## TASK STATEMENT
The required output is the lines below from the line containing "implying $P_z$ and $P_T$ are injective." to the line containing "z \ra) \op D(T)$.", inclusive, retyped exactly. No other lines belong in it.

START DATA FOR THE TASK

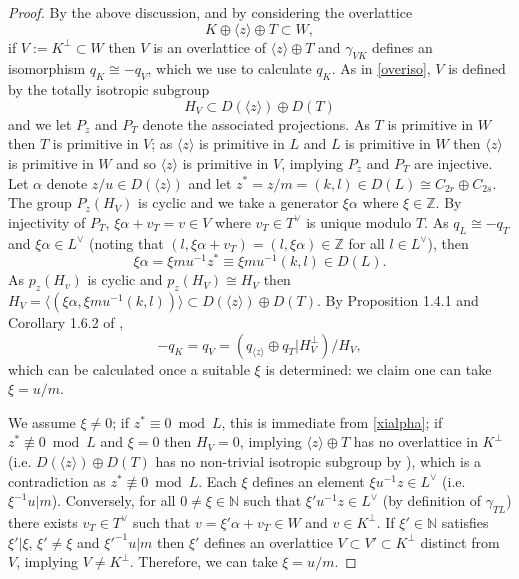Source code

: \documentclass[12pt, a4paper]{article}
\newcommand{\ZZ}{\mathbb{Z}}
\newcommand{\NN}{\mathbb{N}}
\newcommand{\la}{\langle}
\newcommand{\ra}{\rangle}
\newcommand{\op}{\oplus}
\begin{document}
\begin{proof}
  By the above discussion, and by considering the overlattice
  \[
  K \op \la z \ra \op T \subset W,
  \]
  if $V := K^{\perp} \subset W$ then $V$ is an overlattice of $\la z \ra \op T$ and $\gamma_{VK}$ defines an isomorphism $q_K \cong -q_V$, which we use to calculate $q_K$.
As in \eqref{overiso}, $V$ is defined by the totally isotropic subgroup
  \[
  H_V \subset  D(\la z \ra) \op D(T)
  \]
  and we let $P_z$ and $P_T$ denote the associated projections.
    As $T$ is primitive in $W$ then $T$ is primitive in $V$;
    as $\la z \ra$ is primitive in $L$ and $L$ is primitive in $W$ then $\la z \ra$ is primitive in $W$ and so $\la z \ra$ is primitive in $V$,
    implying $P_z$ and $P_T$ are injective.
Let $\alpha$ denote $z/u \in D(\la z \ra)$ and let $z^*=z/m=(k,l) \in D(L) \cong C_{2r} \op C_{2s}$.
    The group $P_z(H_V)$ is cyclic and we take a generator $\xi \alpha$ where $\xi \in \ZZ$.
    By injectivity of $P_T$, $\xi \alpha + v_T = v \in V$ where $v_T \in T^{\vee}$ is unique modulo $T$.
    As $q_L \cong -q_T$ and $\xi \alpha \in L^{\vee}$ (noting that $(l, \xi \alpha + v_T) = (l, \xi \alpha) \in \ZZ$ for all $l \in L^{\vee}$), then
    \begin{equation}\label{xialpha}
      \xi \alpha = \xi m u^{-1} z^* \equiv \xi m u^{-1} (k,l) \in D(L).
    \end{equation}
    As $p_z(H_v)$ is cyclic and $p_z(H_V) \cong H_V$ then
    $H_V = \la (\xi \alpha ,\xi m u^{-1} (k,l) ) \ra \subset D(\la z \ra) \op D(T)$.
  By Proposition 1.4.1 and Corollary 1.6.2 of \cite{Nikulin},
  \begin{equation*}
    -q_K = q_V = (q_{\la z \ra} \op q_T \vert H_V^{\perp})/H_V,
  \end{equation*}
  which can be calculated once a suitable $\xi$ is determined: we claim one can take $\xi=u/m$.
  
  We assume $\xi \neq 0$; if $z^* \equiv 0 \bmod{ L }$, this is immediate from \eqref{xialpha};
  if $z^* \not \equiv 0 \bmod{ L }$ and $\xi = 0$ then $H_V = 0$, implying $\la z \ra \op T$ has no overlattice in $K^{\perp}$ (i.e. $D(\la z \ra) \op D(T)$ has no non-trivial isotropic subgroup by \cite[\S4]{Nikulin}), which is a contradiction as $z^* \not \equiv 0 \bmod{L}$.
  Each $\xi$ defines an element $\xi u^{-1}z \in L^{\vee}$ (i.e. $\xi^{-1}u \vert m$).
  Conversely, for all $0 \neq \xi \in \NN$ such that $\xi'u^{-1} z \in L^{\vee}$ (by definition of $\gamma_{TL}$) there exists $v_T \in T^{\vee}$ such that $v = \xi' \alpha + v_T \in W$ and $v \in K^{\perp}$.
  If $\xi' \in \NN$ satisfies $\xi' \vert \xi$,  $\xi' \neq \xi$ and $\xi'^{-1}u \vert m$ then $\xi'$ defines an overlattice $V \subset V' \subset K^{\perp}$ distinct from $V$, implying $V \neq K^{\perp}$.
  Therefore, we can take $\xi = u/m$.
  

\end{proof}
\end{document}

END DATA FOR THE TASK

## RESULT OF THIS TASK
    implying $P_z$ and $P_T$ are injective.
Let $\alpha$ denote $z/u \in D(\la z \ra)$ and let $z^*=z/m=(k,l) \in D(L) \cong C_{2r} \op C_{2s}$.
    The group $P_z(H_V)$ is cyclic and we take a generator $\xi \alpha$ where $\xi \in \ZZ$.
    By injectivity of $P_T$, $\xi \alpha + v_T = v \in V$ where $v_T \in T^{\vee}$ is unique modulo $T$.
    As $q_L \cong -q_T$ and $\xi \alpha \in L^{\vee}$ (noting that $(l, \xi \alpha + v_T) = (l, \xi \alpha) \in \ZZ$ for all $l \in L^{\vee}$), then
    \begin{equation}\label{xialpha}
      \xi \alpha = \xi m u^{-1} z^* \equiv \xi m u^{-1} (k,l) \in D(L).
    \end{equation}
    As $p_z(H_v)$ is cyclic and $p_z(H_V) \cong H_V$ then
    $H_V = \la (\xi \alpha ,\xi m u^{-1} (k,l) ) \ra \subset D(\la z \ra) \op D(T)$.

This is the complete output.